Thursday, January 15, 2009

Thoughts on the steroid scandal

1. Roger Clemens is the subject of a federal grand jury for lying to Congress about his steroid use.

2. The Clear was legal and not a steroid, which seems to exonerate Barry Bonds of perjury.

3. Bonds will remain a pariah while Clemens's steroid use and subsequent lying will not significantly damage his legacy.

3 comments:

BuckWeaver said...

Strongly disagree. Clemens, Bonds's equal in poltroonhood, will be scarred almost equally, largely because of the way he has so thoroughly fumbled a once barely tarnished reputation as one of the game's top five pitchers of all time. Bonds's problem is that he broke two cherished records -- one completely illegitimized by the clown twins Mark and Sammy, and the other held by an actual American hero. That incites animus. Clemens is more head-shaking because he was already one of the best ever, and yet he felt the need to invite his trainer into his bedroom to inject HGH into his cougar wife's buttocks, go before COngress in Palmeirian fashion, then have the balls to do the 60 Minutes thing, an interview that more or less finished him. Anyone who takes this jerkwad seriously as a Hall of Fame candidate should have their fergusonjenkins re-examined. But, then again, I'm only the guy in favor of a one-strike-and-your-out rule. (Would also like to see prison time for McGwire, Sosa, Giambi, Brady Anderson, both brothers Boone, and, posthumously, Ken Caminiti.) Also, props to Jim Ed Rice, the last legitimate power hitter.

Doyle said...

I hope you're right that Clemens' career will be discounted to the same extent.
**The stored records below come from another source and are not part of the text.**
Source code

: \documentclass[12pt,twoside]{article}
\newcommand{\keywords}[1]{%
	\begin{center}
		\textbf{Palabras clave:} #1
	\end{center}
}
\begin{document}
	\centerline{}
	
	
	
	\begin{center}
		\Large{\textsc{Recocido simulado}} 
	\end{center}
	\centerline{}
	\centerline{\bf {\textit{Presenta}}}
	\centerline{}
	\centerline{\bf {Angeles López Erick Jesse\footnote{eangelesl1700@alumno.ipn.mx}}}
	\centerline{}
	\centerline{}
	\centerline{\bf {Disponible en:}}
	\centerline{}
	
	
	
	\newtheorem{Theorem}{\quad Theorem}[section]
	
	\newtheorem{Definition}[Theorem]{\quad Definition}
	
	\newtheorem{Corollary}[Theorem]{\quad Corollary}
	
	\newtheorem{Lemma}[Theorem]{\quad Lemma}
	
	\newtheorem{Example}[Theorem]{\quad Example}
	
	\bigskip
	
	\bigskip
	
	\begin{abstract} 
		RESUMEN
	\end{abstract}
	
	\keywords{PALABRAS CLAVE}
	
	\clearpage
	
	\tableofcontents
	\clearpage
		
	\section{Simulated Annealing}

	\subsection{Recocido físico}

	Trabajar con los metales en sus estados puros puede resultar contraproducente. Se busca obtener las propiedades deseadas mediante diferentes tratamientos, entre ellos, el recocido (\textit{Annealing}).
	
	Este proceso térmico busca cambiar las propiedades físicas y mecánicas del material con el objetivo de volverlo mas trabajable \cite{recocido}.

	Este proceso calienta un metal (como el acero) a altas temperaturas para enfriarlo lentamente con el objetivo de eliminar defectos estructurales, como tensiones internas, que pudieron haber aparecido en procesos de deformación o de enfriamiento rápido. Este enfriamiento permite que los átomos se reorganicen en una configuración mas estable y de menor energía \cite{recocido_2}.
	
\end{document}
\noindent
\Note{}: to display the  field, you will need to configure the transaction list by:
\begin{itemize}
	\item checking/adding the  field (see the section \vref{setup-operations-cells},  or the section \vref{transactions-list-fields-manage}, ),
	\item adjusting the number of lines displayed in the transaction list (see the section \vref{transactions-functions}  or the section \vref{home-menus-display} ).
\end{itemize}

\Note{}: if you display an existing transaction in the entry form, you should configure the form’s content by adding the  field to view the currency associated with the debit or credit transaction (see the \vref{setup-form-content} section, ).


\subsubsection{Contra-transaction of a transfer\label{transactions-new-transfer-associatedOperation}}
But the coverage of the two situations has already been quite different. We don't have ESPN's Pedro Gomez rifling through Clemens' underwear drawer and telling viewers what he found twice a day. Pure speculation: if you asked non-baseball fans about Bonds and Clemens, twice as many would associate Bonds with steroids than Clemens.

And I don't think the fact that Bonds/Clemens broke records makes them more morally culpable than, say, Neifi Perez.

Doyle said...

And Ken Caminiti? That's cold. Dude had enough problems.